Self-Checking Active Networks (SCAN)

Jonathan M. Smith, David J. Farber, Carl A. Gunter, Sampath Kannan, Insup Lee and Scott M. Nettles

EXECUTIVE SUMMARY

DARPA-sponsored network security research in the 1970s led to the Overseer[3] idea, where network packets were checked for correctness with respect to a protocol graph. Active Networks make this feasible.

We propose to use Active Network technology to construct survivable network infrastructures based on the idea of ``self-checking'' systems. Programmable network infrastructure provides the opportunity to add network functionality ``on-the-fly''. Among the functions that can be added are modules that detect intrusions, link failures, and failures to meet quality-of-service guarantees. Building verifiable systems requires formal methods, but large-scale operation requires distributed and largely autonomous algorithms, which are presently out of reach of most formal design methods. Our research will address this problem in the context of Active Networks.

Our work takes the following approach. As suggested by early work of Cerf, Farber, and Postel, protocols are represented as graphs that show the protocol's flow of control and message emissions. Distributed systems use such protocols to operate over the network. Traversing paths through the protocol graph results in sequences of valid states, corresponding to valid sequences of messages. These message sequences are examined and validated by the programmable network infrastructure. If an invalid sequence is detected, the infrastructure performs an exceptional action, for example, raising an alarm, or blocking further messages. Different portions of the network observe different sequences of messages. Thus it is natural to design a highly distributed monitor. Such a design has the added advantage of being efficient and scalable.

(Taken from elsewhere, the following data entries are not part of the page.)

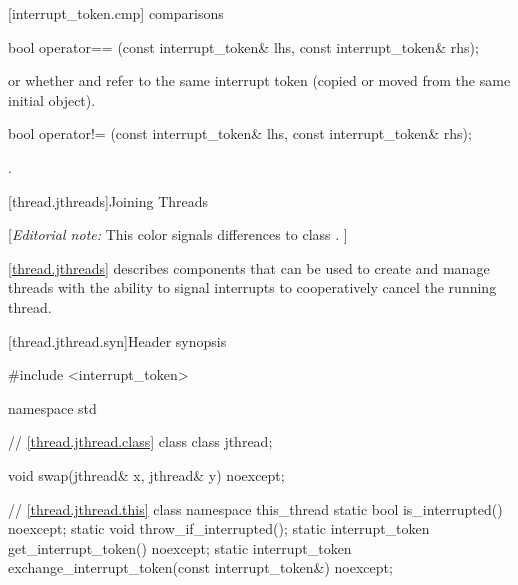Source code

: {%
[interrupt_token.cmp]{ comparisons}

%
\begin{itemdecl}
bool operator== (const interrupt_token& lhs, const interrupt_token& rhs);
\end{itemdecl}
\begin{itemdescr}
  \pnum\returns {} or
                whether  and  refer to the
                same interrupt token
                (copied or moved from the same initial object).
\end{itemdescr}

%
\begin{itemdecl}
bool operator!= (const interrupt_token& lhs, const interrupt_token& rhs);
\end{itemdecl}
\begin{itemdescr}
  \pnum\returns {}.
\end{itemdescr}


\clearpage

[thread.jthreads]{Joining Threads}

{\color{blue}
[{\itshape{}Editorial note:} {\color{diffcolor}This color signals differences to class .} ]
}


\pnum
\ref{thread.jthreads} describes components that can be used to create and manage threads
with the ability to signal interrupts to cooperatively cancel the running thread.

[thread.jthread.syn]{Header  synopsis}
%

\begin{codeblock}
#include <interrupt_token>

namespace std {
  // \ref{thread.jthread.class} class 
  class jthread;

  void swap(jthread& x, jthread& y) noexcept;

  // \ref{thread.jthread.this} class 
  namespace this_thread {
    static bool is_interrupted() noexcept;
    static void throw_if_interrupted();
    static interrupt_token get_interrupt_token() noexcept;
    static interrupt_token exchange_interrupt_token(const interrupt_token&) noexcept;
  }
}
\end{codeblock}

}
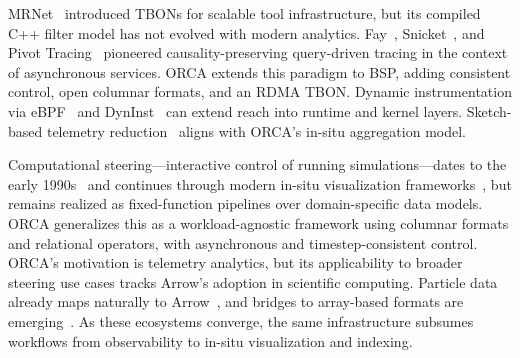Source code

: MRNet~\cite{Roth2003:MRNet} introduced TBONs for scalable tool infrastructure, but its compiled C++
filter model has not evolved with modern analytics.
Fay~\cite{Erlin2011:Fay}, Snicket~\cite{Berg2021:Snicket}, and Pivot Tracing~\cite{Mace2015:Pivottracing} pioneered 
causality-preserving query-driven tracing in the context of asynchronous services.
ORCA extends this paradigm to BSP, adding consistent control, open columnar formats, and
an RDMA TBON.
Dynamic instrumentation via eBPF~\cite{:eBPF} and DynInst~\cite{Berna2011:DynInst} can extend reach
into runtime and kernel layers.
Sketch-based telemetry reduction~\cite{Sriva2024:Circa} aligns with ORCA's in-situ aggregation
model.


Computational steering---interactive control of running simulations---dates to the early
1990s~\cite{Mille1998:SCIRun,Geist1997:Cumulvs} and continues through modern in-situ visualization
frameworks~\cite{Ayach2015:Catalyst,Larse2022:Ascent}, but remains realized as fixed-function
pipelines over domain-specific data models.
ORCA generalizes this as a workload-agnostic framework using columnar formats and relational
operators, with asynchronous and timestep-consistent control.
ORCA's motivation is telemetry analytics, but its applicability to broader steering use cases
tracks Arrow's adoption in scientific computing.
Particle data already maps naturally to
Arrow~\cite{Liu2022:ProcessingParticleData,Ulmer2023:ExtendingComposableDatab}, and bridges to
array-based formats are emerging~\cite{2026:arrow-zarr,:DLPackProtocolApache}.
As these ecosystems converge, the same infrastructure subsumes workflows from observability to
in-situ visualization and indexing.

We propose to use a formal language for high-level protocol specification and to perform static analysis on the protocol to verify that it meets the specification. A central idea in the proposed work is to derive checking criteria from the verified protocol. The graph of this protocol will provide a correct validation model for the message flow at each point in the network. These models can be converted to Active Network programs that behave as a sophisticated packet filter under the direction of the original protocol. This checking of state traversals can be applied broadly in an Active Net. For network security, unusual and unexpected message sequences can be used to detect large classes of intrusions. For real-time systems, timing information from a real-time program can be distilled into a time-checking algorithm for message interarrivals. Many program properties that result in message exchange in a distributed system can be ``self-checked'' by a Self-Checking Active Network (SCAN). An important property of the graph-derived self-checks is the increasing robustness of the self-checking scheme with increases in either the network scale or the complexity of the system being self-checked.

In the DARPA -funded SwitchWare project, Penn and Bellcore are investigating the use of formal methods and modern, strongly typed programming languages to build a robust Active Network node. In the work proposed here, SwitchWare nodes will serve as a programmable network infrastructure which can be loaded with monitors using the protocol graph to determine whether a message sequence is valid. We will evaluate our ideas experimentally by building a small prototype programming system that would translate protocols into packet sequence parsers, which we would inject into a SwitchWare node. Various attacks on the network infrastructure will be performed to test the strength of the relation between message sequences and correct system behavior.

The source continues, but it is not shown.